• Assignment
Provide again, from the entries below, every line from the one containing "Ruht ihr nicht" through the one containing "So lebe wohl!", exactly as written, and no other line.

(Collected data)
====================

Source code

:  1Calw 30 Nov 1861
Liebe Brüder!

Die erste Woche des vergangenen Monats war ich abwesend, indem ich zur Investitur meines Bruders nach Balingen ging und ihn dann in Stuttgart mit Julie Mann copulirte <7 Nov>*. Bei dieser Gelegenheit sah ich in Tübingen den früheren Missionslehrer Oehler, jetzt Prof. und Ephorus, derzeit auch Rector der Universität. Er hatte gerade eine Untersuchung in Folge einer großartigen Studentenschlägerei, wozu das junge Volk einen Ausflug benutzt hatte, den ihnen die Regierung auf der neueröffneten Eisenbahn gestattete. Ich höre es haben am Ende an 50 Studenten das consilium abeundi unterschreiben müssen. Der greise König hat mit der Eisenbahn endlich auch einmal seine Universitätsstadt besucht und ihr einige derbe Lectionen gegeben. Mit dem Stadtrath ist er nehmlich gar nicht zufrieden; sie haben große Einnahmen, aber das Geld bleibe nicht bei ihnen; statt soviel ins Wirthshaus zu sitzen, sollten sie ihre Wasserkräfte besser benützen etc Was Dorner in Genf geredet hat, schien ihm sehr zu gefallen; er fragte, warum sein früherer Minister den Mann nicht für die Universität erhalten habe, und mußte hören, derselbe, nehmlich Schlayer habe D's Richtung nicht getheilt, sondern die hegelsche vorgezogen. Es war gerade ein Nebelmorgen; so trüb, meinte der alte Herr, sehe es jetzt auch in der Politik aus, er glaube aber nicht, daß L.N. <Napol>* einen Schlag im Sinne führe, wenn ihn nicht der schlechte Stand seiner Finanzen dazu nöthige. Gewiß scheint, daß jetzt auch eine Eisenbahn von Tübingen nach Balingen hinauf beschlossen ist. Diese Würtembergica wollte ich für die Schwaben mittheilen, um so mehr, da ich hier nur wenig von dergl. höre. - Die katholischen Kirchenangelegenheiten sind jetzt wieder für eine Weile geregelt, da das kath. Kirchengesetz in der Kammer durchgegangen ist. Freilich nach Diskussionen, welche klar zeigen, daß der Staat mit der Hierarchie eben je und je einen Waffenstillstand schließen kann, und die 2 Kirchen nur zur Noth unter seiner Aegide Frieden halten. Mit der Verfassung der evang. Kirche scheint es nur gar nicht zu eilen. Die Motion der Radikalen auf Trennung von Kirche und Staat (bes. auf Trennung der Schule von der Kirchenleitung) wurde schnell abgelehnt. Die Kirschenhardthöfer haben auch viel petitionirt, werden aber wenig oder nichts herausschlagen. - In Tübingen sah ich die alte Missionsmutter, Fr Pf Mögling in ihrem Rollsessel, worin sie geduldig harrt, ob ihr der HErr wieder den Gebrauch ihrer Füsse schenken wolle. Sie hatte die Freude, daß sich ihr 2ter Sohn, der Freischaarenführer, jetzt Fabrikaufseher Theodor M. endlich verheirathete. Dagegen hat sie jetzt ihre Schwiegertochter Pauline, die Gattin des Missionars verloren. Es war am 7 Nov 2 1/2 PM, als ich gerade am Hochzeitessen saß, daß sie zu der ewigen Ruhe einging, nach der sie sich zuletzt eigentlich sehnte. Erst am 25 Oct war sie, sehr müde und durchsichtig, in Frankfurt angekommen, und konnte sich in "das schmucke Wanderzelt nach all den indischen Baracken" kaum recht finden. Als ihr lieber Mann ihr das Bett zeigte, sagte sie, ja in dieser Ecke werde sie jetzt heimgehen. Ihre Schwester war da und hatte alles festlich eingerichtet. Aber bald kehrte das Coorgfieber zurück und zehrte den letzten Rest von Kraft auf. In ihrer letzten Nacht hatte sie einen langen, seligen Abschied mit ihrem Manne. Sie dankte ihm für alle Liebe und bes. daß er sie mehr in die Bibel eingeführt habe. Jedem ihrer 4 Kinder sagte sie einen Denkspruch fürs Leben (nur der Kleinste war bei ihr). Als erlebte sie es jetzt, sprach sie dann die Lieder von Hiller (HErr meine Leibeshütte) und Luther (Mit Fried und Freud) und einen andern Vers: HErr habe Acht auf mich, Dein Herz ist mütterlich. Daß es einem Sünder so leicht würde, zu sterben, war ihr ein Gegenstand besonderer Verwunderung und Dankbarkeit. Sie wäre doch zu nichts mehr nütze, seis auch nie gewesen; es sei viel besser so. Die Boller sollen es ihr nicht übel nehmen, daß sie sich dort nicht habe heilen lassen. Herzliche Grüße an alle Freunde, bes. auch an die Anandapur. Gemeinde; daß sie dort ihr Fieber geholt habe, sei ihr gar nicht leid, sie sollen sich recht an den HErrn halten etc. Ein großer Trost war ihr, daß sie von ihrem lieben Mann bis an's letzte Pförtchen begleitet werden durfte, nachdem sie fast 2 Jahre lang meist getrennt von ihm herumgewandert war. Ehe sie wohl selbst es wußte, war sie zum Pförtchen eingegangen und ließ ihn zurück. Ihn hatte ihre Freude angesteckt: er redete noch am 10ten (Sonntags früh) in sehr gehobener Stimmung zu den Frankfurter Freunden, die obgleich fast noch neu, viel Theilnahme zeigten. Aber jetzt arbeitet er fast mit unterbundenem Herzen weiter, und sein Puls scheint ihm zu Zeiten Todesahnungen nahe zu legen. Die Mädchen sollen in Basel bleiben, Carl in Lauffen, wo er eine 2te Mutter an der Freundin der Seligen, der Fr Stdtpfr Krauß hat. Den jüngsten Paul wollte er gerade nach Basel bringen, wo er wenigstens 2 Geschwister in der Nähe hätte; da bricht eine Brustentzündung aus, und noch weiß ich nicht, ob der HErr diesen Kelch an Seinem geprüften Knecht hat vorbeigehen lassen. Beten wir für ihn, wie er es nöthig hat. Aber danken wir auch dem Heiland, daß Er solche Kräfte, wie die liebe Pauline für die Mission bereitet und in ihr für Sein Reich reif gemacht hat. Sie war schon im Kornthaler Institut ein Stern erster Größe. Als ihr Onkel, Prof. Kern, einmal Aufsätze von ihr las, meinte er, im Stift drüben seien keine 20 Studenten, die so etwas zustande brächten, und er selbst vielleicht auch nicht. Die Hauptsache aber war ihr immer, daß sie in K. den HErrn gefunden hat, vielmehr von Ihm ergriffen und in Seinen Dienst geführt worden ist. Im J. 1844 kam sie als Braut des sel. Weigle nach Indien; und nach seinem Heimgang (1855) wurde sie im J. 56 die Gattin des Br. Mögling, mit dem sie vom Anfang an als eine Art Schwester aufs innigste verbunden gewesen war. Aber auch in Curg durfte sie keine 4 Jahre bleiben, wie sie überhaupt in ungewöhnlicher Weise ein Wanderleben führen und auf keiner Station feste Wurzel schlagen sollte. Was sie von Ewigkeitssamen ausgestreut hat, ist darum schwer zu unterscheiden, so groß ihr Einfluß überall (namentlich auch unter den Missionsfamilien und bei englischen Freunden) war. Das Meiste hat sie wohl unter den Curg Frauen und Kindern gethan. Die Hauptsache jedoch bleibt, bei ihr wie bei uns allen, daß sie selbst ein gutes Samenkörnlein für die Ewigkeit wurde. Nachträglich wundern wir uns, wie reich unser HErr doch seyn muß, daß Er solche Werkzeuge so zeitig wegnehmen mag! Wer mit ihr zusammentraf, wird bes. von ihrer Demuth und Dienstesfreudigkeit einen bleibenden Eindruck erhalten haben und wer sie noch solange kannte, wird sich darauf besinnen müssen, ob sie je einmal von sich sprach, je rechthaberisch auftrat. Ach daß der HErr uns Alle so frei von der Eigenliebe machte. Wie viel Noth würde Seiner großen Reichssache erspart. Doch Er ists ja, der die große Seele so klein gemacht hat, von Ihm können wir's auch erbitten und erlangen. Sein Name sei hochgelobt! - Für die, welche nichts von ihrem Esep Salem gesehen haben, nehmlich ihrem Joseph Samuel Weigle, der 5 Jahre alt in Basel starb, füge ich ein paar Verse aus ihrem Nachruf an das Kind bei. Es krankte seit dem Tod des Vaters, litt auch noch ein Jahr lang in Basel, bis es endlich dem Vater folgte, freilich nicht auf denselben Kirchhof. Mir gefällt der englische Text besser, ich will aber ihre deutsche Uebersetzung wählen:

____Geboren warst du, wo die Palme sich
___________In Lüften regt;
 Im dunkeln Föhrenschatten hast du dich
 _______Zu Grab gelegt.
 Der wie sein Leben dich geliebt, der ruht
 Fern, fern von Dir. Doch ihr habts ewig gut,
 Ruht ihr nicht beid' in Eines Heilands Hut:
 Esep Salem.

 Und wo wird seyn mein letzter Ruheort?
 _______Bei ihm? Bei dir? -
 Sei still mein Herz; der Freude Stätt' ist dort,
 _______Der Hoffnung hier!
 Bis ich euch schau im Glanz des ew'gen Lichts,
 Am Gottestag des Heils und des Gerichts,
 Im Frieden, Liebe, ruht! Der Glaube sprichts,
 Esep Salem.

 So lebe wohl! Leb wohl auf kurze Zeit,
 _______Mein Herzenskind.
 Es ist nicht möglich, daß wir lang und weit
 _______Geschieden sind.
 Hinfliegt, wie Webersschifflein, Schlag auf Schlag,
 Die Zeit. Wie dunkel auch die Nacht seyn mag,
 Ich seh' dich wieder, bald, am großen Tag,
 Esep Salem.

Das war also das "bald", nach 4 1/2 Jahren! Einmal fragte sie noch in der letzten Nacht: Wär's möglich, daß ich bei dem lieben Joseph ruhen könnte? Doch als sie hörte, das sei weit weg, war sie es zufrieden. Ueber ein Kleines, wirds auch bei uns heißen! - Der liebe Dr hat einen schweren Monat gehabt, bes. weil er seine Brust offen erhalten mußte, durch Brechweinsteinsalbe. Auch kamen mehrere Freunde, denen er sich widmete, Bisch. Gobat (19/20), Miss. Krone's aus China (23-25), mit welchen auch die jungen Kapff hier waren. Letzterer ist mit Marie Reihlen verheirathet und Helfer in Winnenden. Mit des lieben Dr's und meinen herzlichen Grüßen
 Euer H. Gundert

====================

• Task response
 Ruht ihr nicht beid' in Eines Heilands Hut:
 Esep Salem.

 Und wo wird seyn mein letzter Ruheort?
 _______Bei ihm? Bei dir? -
 Sei still mein Herz; der Freude Stätt' ist dort,
 _______Der Hoffnung hier!
 Bis ich euch schau im Glanz des ew'gen Lichts,
 Am Gottestag des Heils und des Gerichts,
 Im Frieden, Liebe, ruht! Der Glaube sprichts,
 Esep Salem.

 So lebe wohl! Leb wohl auf kurze Zeit,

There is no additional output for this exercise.